**TASK DESCRIPTION:** Write the listing out again word for word, leaving each picture behind.
*** RECORDS PROVIDED
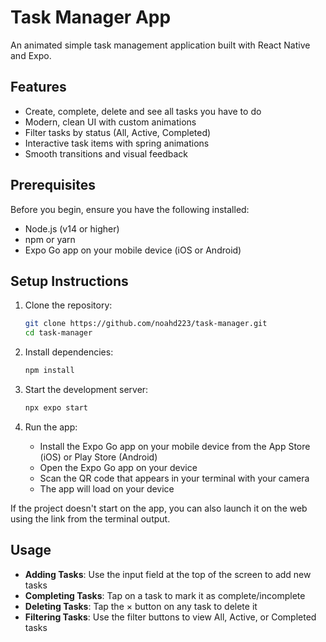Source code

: # Task Manager App

An animated simple task management application built with React Native and Expo.

## Features

- Create, complete, delete and see all tasks you have to do 
- Modern, clean UI with custom animations
- Filter tasks by status (All, Active, Completed)
- Interactive task items with spring animations
- Smooth transitions and visual feedback

## Prerequisites

Before you begin, ensure you have the following installed:
- Node.js (v14 or higher)
- npm or yarn
- Expo Go app on your mobile device (iOS or Android)

## Setup Instructions

1. Clone the repository:
   ```bash
   git clone https://github.com/noahd223/task-manager.git
   cd task-manager
   ```

2. Install dependencies:
   ```bash
   npm install
   ```

3. Start the development server:
   ```bash
   npx expo start
   ```

4. Run the app:
   - Install the Expo Go app on your mobile device from the App Store (iOS) or Play Store (Android)
   - Open the Expo Go app on your device
   - Scan the QR code that appears in your terminal with your camera
   - The app will load on your device

If the project doesn't start on the app, you can also launch it on the web using the link from the terminal output.

## Usage

- **Adding Tasks**: Use the input field at the top of the screen to add new tasks
- **Completing Tasks**: Tap on a task to mark it as complete/incomplete
- **Deleting Tasks**: Tap the × button on any task to delete it
- **Filtering Tasks**: Use the filter buttons to view All, Active, or Completed tasks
******
**COMPLETED TASK:**
Source code

: # Task Manager App

An animated simple task management application built with React Native and Expo.

## Features

- Create, complete, delete and see all tasks you have to do 
- Modern, clean UI with custom animations
- Filter tasks by status (All, Active, Completed)
- Interactive task items with spring animations
- Smooth transitions and visual feedback

## Prerequisites

Before you begin, ensure you have the following installed:
- Node.js (v14 or higher)
- npm or yarn
- Expo Go app on your mobile device (iOS or Android)

## Setup Instructions

1. Clone the repository:
   ```bash
   git clone https://github.com/noahd223/task-manager.git
   cd task-manager
   ```

2. Install dependencies:
   ```bash
   npm install
   ```

3. Start the development server:
   ```bash
   npx expo start
   ```

4. Run the app:
   - Install the Expo Go app on your mobile device from the App Store (iOS) or Play Store (Android)
   - Open the Expo Go app on your device
   - Scan the QR code that appears in your terminal with your camera
   - The app will load on your device

If the project doesn't start on the app, you can also launch it on the web using the link from the terminal output.

## Usage

- **Adding Tasks**: Use the input field at the top of the screen to add new tasks
- **Completing Tasks**: Tap on a task to mark it as complete/incomplete
- **Deleting Tasks**: Tap the × button on any task to delete it
- **Filtering Tasks**: Use the filter buttons to view All, Active, or Completed tasks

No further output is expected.